O Brasil voltou a ocupar o primeiro lugar entre as economias com maior juro real do mundo, mesmo com o corte de 0,25 ponto percentual na Selic anunciado nesta quarta-feira (17). A informação é de um levantamento das consultorias Lev Intelligence e MoneYou.
A decisão do Comitê de Política Monetária (Copom) do Banco Central reduziu a taxa básica de juros para 14,25% ao ano.
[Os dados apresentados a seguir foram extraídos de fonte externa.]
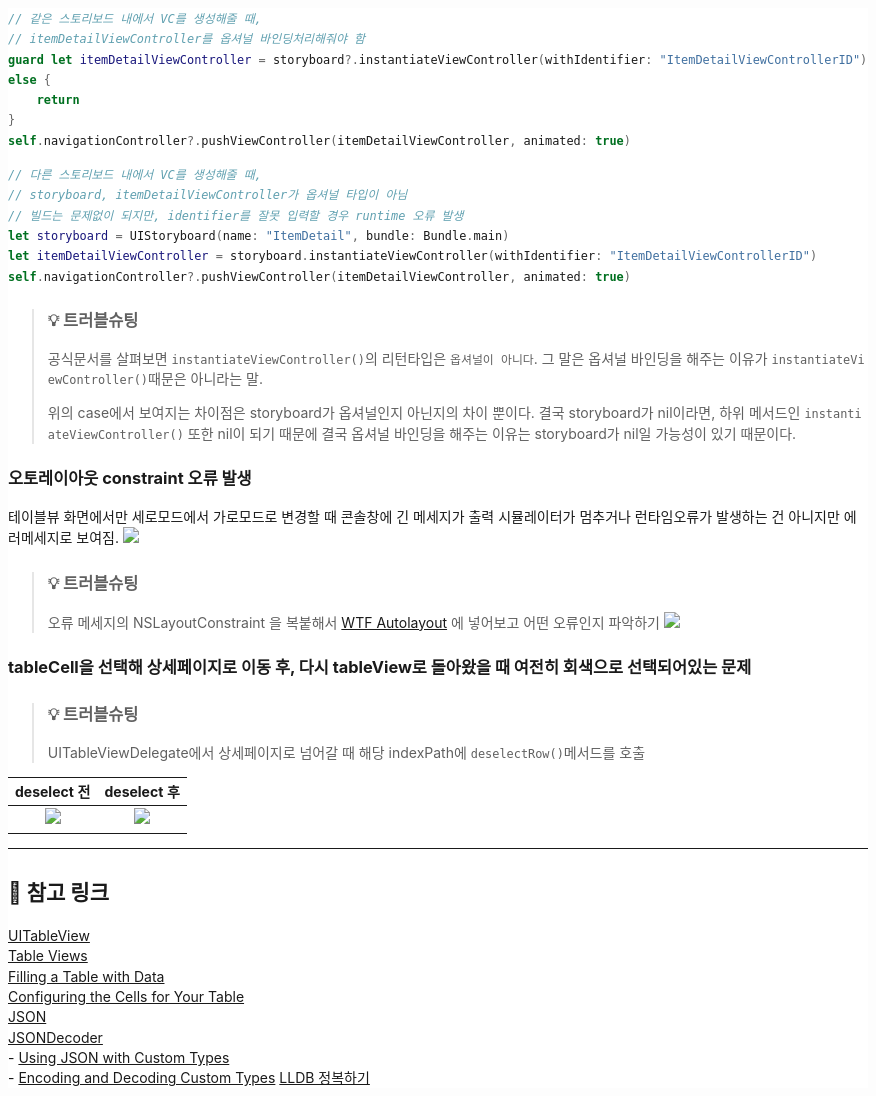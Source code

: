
```swift
// 같은 스토리보드 내에서 VC를 생성해줄 때,
// itemDetailViewController를 옵셔널 바인딩처리해줘야 함
guard let itemDetailViewController = storyboard?.instantiateViewController(withIdentifier: "ItemDetailViewControllerID") else {
    return 
}
self.navigationController?.pushViewController(itemDetailViewController, animated: true)
```

```swift
// 다른 스토리보드 내에서 VC를 생성해줄 때,
// storyboard, itemDetailViewController가 옵셔널 타입이 아님
// 빌드는 문제없이 되지만, identifier를 잘못 입력할 경우 runtime 오류 발생
let storyboard = UIStoryboard(name: "ItemDetail", bundle: Bundle.main)
let itemDetailViewController = storyboard.instantiateViewController(withIdentifier: "ItemDetailViewControllerID")
self.navigationController?.pushViewController(itemDetailViewController, animated: true)
```
> ### 💡 트러블슈팅
> 공식문서를 살펴보면 `instantiateViewController()`의 리턴타입은 `옵셔널이 아니다`. 그 말은 옵셔널 바인딩을 해주는 이유가 `instantiateViewController()`때문은 아니라는 말.
>
> 위의 case에서 보여지는 차이점은 storyboard가 옵셔널인지 아닌지의 차이 뿐이다. 결국 storyboard가 nil이라면, 하위 메서드인 `instantiateViewController()` 또한 nil이 되기 때문에 결국 옵셔널 바인딩을 해주는 이유는 storyboard가 nil일 가능성이 있기 때문이다.


### 오토레이아웃 constraint 오류 발생
테이블뷰 화면에서만 세로모드에서 가로모드로 변경할 때 콘솔창에 긴 메세지가 출력 시뮬레이터가 멈추거나 런타임오류가 발생하는 건 아니지만 에러메세지로 보여짐.
![](https://i.imgur.com/ARg2ogz.gif)

> ### 💡 트러블슈팅
> 오류 메세지의 NSLayoutConstraint 을 복붙해서 [WTF Autolayout](https://www.wtfautolayout.com/) 에 넣어보고 어떤 오류인지 파악하기
> ![](https://i.imgur.com/2GBFfKq.png)





### tableCell을 선택해 상세페이지로 이동 후, 다시 tableView로 돌아왔을 때 여전히 회색으로 선택되어있는 문제
> ### 💡 트러블슈팅
> UITableViewDelegate에서 상세페이지로 넘어갈 때 해당 indexPath에 `deselectRow()`메서드를 호출

| deselect 전   |    deselect 후      |
| :------------------: | :--------------: | 
| ![](https://i.imgur.com/VzprqjZ.gif)| ![](https://i.imgur.com/lUtAV0Z.gif)

---

## 📖 참고 링크

[UITableView](https://developer.apple.com/documentation/uikit/uitableview) <br>
[Table Views](https://developer.apple.com/documentation/uikit/views_and_controls/table_views) <br>
[Filling a Table with Data](https://developer.apple.com/documentation/uikit/views_and_controls/table_views/filling_a_table_with_data) <br>
[Configuring the Cells for Your Table](https://developer.apple.com/documentation/uikit/views_and_controls/table_views/configuring_the_cells_for_your_table) <br>
[JSON](https://ko.wikipedia.org/wiki/JSON) <br>
[JSONDecoder](https://developer.apple.com/documentation/foundation/jsondecoder)
<br> - [Using JSON with Custom Types](https://developer.apple.com/documentation/foundation/archives_and_serialization/using_json_with_custom_types)
<br> - [Encoding and Decoding Custom Types](https://developer.apple.com/documentation/foundation/archives_and_serialization/encoding_and_decoding_custom_types)
[LLDB 정복하기](https://yagom.net/courses/start-lldb/) <br>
Com a inflação projetada, a taxa real brasileira ficou em 9,67%.
Ranking dos maiores juros reais
O estudo considera os juros descontados da inflação esperada para os próximos 12 meses, utilizando taxas de mercado equivalentes a um ano. O patamar elevou o Brasil, que nos últimos rankings aparecia como a segunda maior alíquota global, de volta ao topo.
- Brasil — 9,67%
- Rússia — 9,31%
- Turquia — 5,57%
- México — 5,10%
- África do Sul — 3,74%
- Indonésia — 3,31%
- Colômbia — 3,17%
- Hungria — 3,02%
- Polônia — 2,61%
- Chile — 2,43%
Juros negativos em economias desenvolvidas
Algumas economias avançadas aparecem mais abaixo no ranking, com taxas reais próximas de zero ou negativas, como Suíça (−0,36%), Argentina (−1,05%) e Japão (−1,75%).
Ranking dos juros nominais
Em relação aos juros nominais, o Brasil, com a redução da Selic, ocupa a quarta posição, atrás apenas de Turquia (37%), Argentina (29%) e Rússia (14,50%).
De acordo com o levantamento, os juros altos preocupam 69% dos brasileiros devido ao aumento do custo de vida.